▶ [TASK INSTRUCTIONS]:
Retype, exactly as they appear below, the lines between the line holding "create blob objects in Java" and the line holding "Literal lit = BlobLiteral.create(INPUT_FILE);", both ends included.

▶ [SUPPLIED RECORDS]:
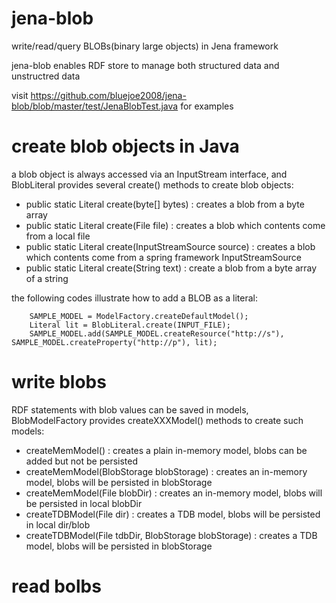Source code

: jena-blob
=========

write/read/query BLOBs(binary large objects) in Jena framework

jena-blob enables RDF store to manage both structured data and unstructred data 

visit https://github.com/bluejoe2008/jena-blob/blob/master/test/JenaBlobTest.java for examples

create blob objects in Java
=========
a blob object is always accessed via an InputStream interface, and BlobLiteral provides several create() methods to create blob objects:
* public static Literal create(byte[] bytes) : creates a blob from a byte array
* public static Literal create(File file) : creates a blob which contents come from a local file
* public static Literal create(InputStreamSource source) : creates a blob which contents come from a spring framework InputStreamSource
* public static Literal create(String text) : create a blob from a byte array of a string

the following codes illustrate how to add a BLOB as a literal:

		SAMPLE_MODEL = ModelFactory.createDefaultModel();
		Literal lit = BlobLiteral.create(INPUT_FILE);
		SAMPLE_MODEL.add(SAMPLE_MODEL.createResource("http://s"), SAMPLE_MODEL.createProperty("http://p"), lit);

write blobs
=========
RDF statements with blob values can be saved in models, BlobModelFactory provides createXXXModel() methods to create such models:
* createMemModel() : creates a plain in-memory model, blobs can be added but not be persisted
* createMemModel(BlobStorage blobStorage) : creates an in-memory model, blobs will be persisted in blobStorage
* createMemModel(File blobDir) : creates an in-memory model, blobs will be persisted in local blobDir
* createTDBModel(File dir) : creates a TDB model, blobs will be persisted in local dir/blob
* createTDBModel(File tdbDir, BlobStorage blobStorage) : creates a TDB model, blobs will be persisted in blobStorage



read bolbs
=========

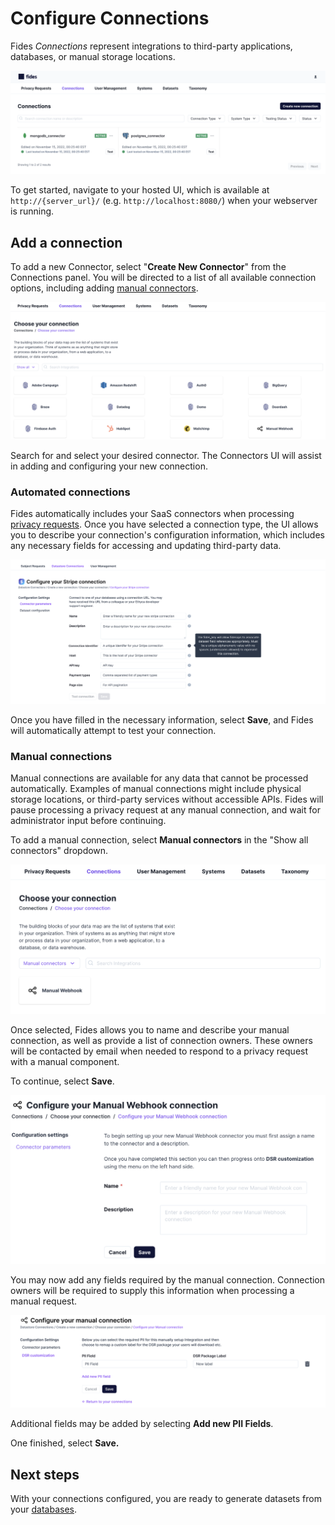 # Configure Connections

Fides *Connections* represent integrations to third-party applications, databases, or manual storage locations.

![Connections List](../../../public/assets/img/dsr_quickstart/connections_list.png)

To get started, navigate to your hosted UI, which is available at `http://{server_url}/` (e.g. `http://localhost:8080/`) when your webserver is running. 

## Add a connection

To add a new Connector, select "**Create New Connector**" from the Connections panel. You will be directed to a list of all available connection options, including adding [manual connectors](#manual-connections).

![Add A Connection](../../../public/assets/img/dsr_quickstart/new_connection.png)

Search for and select your desired connector. The Connectors UI will assist in adding and configuring your new connection. 

### Automated connections

Fides automatically includes your SaaS connectors when processing [privacy requests](./dsr_support/privacy_requests). Once you have selected a connection type, the UI allows you to describe your connection's configuration information, which includes any necessary fields for accessing and updating third-party data.

![Configure Connections](../../../public/assets/img/dsr_quickstart/configure_connection.png)

Once you have filled in the necessary information, select **Save**, and Fides will automatically attempt to test your connection.

### Manual connections

Manual connections are available for any data that cannot be processed automatically. Examples of manual connections might include physical storage locations, or third-party services without accessible APIs. Fides will pause processing a privacy request at any manual connection, and wait for administrator input before continuing.

To add a manual connection, select **Manual connectors** in the "Show all connectors" dropdown. 

![Manual Connection](../../../public/assets/img/dsr_quickstart/manual_connection.png)

Once selected, Fides allows you to name and describe your manual connection, as well as provide a list of connection owners. These owners will be contacted by email when needed to respond to a privacy request with a manual component.

To continue, select **Save**.

![Manual Configuration](../../../public/assets/img/dsr_quickstart/manual_configuration.png)

You may now add any fields required by the manual connection. Connection owners will be required to supply this information when processing a manual request.

![Manual Fields](../../../public/assets/img/dsr_quickstart/manual_fields.png)

Additional fields may be added by selecting **Add new PII Fields**. 

One finished, select **Save.**

## Next steps
With your connections configured, you are ready to generate datasets from your [databases](./connect_databases).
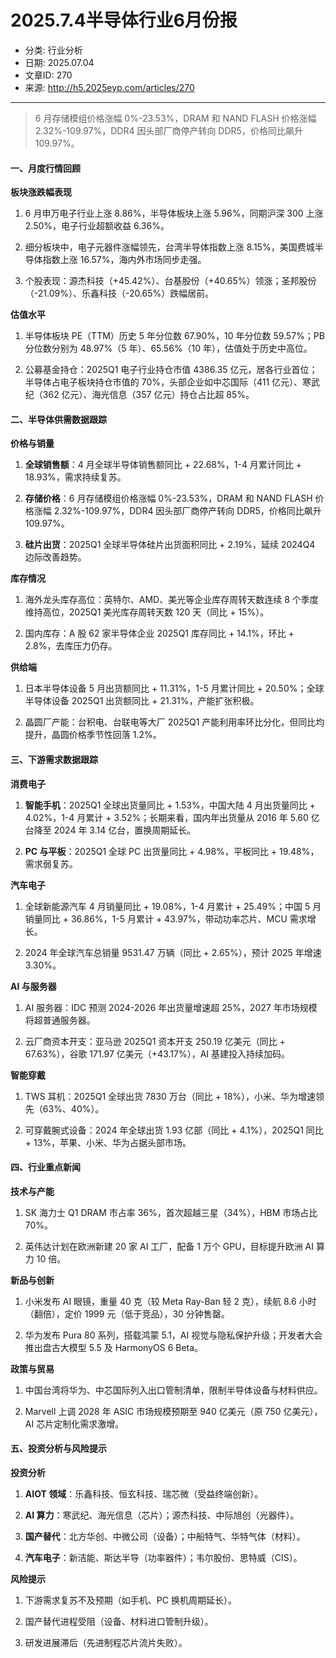 # 2025.7.4半导体行业6月份报

- 分类: 行业分析
- 日期: 2025.07.04
- 文章ID: 270
- 来源: http://h5.2025eyp.com/articles/270

---

> 6 月存储模组价格涨幅 0%-23.53%，DRAM 和 NAND FLASH 价格涨幅 2.32%-109.97%，DDR4 因头部厂商停产转向 DDR5，价格同比飙升 109.97%。

#### **一、月度行情回顾**

**板块涨跌幅表现**

1. 6 月申万电子行业上涨 8.86%，半导体板块上涨 5.96%，同期沪深 300 上涨 2.50%，电子行业超额收益 6.36%。

2. 细分板块中，电子元器件涨幅领先，台湾半导体指数上涨 8.15%，美国费城半导体指数上涨 16.57%，海内外市场同步走强。

3. 个股表现：源杰科技（+45.42%）、台基股份（+40.65%）领涨；圣邦股份（-21.09%）、乐鑫科技（-20.65%）跌幅居前。

**估值水平**

1. 半导体板块 PE（TTM）历史 5 年分位数 67.90%，10 年分位数 59.57%；PB 分位数分别为 48.97%（5 年）、65.56%（10 年），估值处于历史中高位。

2. 公募基金持仓：2025Q1 电子行业持仓市值 4386.35 亿元，居各行业首位；半导体占电子板块持仓市值的 70%，头部企业如中芯国际（411 亿元）、寒武纪（362 亿元）、海光信息（357 亿元）持仓占比超 85%。

#### **二、半导体供需数据跟踪**

**价格与销量**

1. **全球销售额**：4 月全球半导体销售额同比 + 22.68%，1-4 月累计同比 + 18.93%，需求持续复苏。

2. **存储价格**：6 月存储模组价格涨幅 0%-23.53%，DRAM 和 NAND FLASH 价格涨幅 2.32%-109.97%，DDR4 因头部厂商停产转向 DDR5，价格同比飙升 109.97%。

3. **硅片出货**：2025Q1 全球半导体硅片出货面积同比 + 2.19%，延续 2024Q4 边际改善趋势。

**库存情况**

1. 海外龙头库存高位：英特尔、AMD、美光等企业库存周转天数连续 8 个季度维持高位，2025Q1 美光库存周转天数 120 天（同比 + 15%）。

2. 国内库存：A 股 62 家半导体企业 2025Q1 库存同比 + 14.1%，环比 + 2.8%，去库压力仍存。

**供给端**

1. 日本半导体设备 5 月出货额同比 + 11.31%，1-5 月累计同比 + 20.50%；全球半导体设备 2025Q1 出货额同比 + 21.31%，产能扩张积极。

2. 晶圆厂产能：台积电、台联电等大厂 2025Q1 产能利用率环比分化，但同比均提升，晶圆价格季节性回落 1.2%。

#### **三、下游需求数据跟踪**

**消费电子**

1. **智能手机**：2025Q1 全球出货量同比 + 1.53%，中国大陆 4 月出货量同比 + 4.02%，1-4 月累计 + 3.52%；长期来看，国内年出货量从 2016 年 5.60 亿台降至 2024 年 3.14 亿台，置换周期延长。

2. **PC 与平板**：2025Q1 全球 PC 出货量同比 + 4.98%，平板同比 + 19.48%，需求弱复苏。

**汽车电子**

1. 全球新能源汽车 4 月销量同比 + 19.08%，1-4 月累计 + 25.49%；中国 5 月销量同比 + 36.86%，1-5 月累计 + 43.97%，带动功率芯片、MCU 需求增长。

2. 2024 年全球汽车总销量 9531.47 万辆（同比 + 2.65%），预计 2025 年增速 3.30%。

**AI 与服务器**

1. AI 服务器：IDC 预测 2024-2026 年出货量增速超 25%，2027 年市场规模将超普通服务器。

2. 云厂商资本开支：亚马逊 2025Q1 资本开支 250.19 亿美元（同比 + 67.63%），谷歌 171.97 亿美元（+43.17%），AI 基建投入持续加码。

**智能穿戴**

1. TWS 耳机：2025Q1 全球出货 7830 万台（同比 + 18%），小米、华为增速领先（63%、40%）。

2. 可穿戴腕式设备：2024 年全球出货 1.93 亿部（同比 + 4.1%），2025Q1 同比 + 13%，苹果、小米、华为占据头部市场。

#### **四、行业重点新闻**

**技术与产能**

1. SK 海力士 Q1 DRAM 市占率 36%，首次超越三星（34%），HBM 市场占比 70%。

2. 英伟达计划在欧洲新建 20 家 AI 工厂，配备 1 万个 GPU，目标提升欧洲 AI 算力 10 倍。

**新品与创新**

1. 小米发布 AI 眼镜，重量 40 克（较 Meta Ray-Ban 轻 2 克），续航 8.6 小时（翻倍），定价 1999 元（低于竞品），30 分钟售罄。

2. 华为发布 Pura 80 系列，搭载鸿蒙 5.1，AI 视觉与隐私保护升级；开发者大会推出盘古大模型 5.5 及 HarmonyOS 6 Beta。

**政策与贸易**

1. 中国台湾将华为、中芯国际列入出口管制清单，限制半导体设备与材料供应。

2. Marvell 上调 2028 年 ASIC 市场规模预期至 940 亿美元（原 750 亿美元），AI 芯片定制化需求激增。

#### **五、投资分析与风险提示**

**投资分析**

1. **AIOT 领域**：乐鑫科技、恒玄科技、瑞芯微（受益终端创新）。

2. **AI 算力**：寒武纪、海光信息（芯片）；源杰科技、中际旭创（光器件）。

3. **国产替代**：北方华创、中微公司（设备）；中船特气、华特气体（材料）。

4. **汽车电子**：新洁能、斯达半导（功率器件）；韦尔股份、思特威（CIS）。

**风险提示**

1. 下游需求复苏不及预期（如手机、PC 换机周期延长）。

2. 国产替代进程受阻（设备、材料进口管制升级）。

3. 研发进展滞后（先进制程芯片流片失败）。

▶ [PROBLEM SOLUTION]:
create blob objects in Java
=========
a blob object is always accessed via an InputStream interface, and BlobLiteral provides several create() methods to create blob objects:
* public static Literal create(byte[] bytes) : creates a blob from a byte array
* public static Literal create(File file) : creates a blob which contents come from a local file
* public static Literal create(InputStreamSource source) : creates a blob which contents come from a spring framework InputStreamSource
* public static Literal create(String text) : create a blob from a byte array of a string

the following codes illustrate how to add a BLOB as a literal:

		SAMPLE_MODEL = ModelFactory.createDefaultModel();
		Literal lit = BlobLiteral.create(INPUT_FILE);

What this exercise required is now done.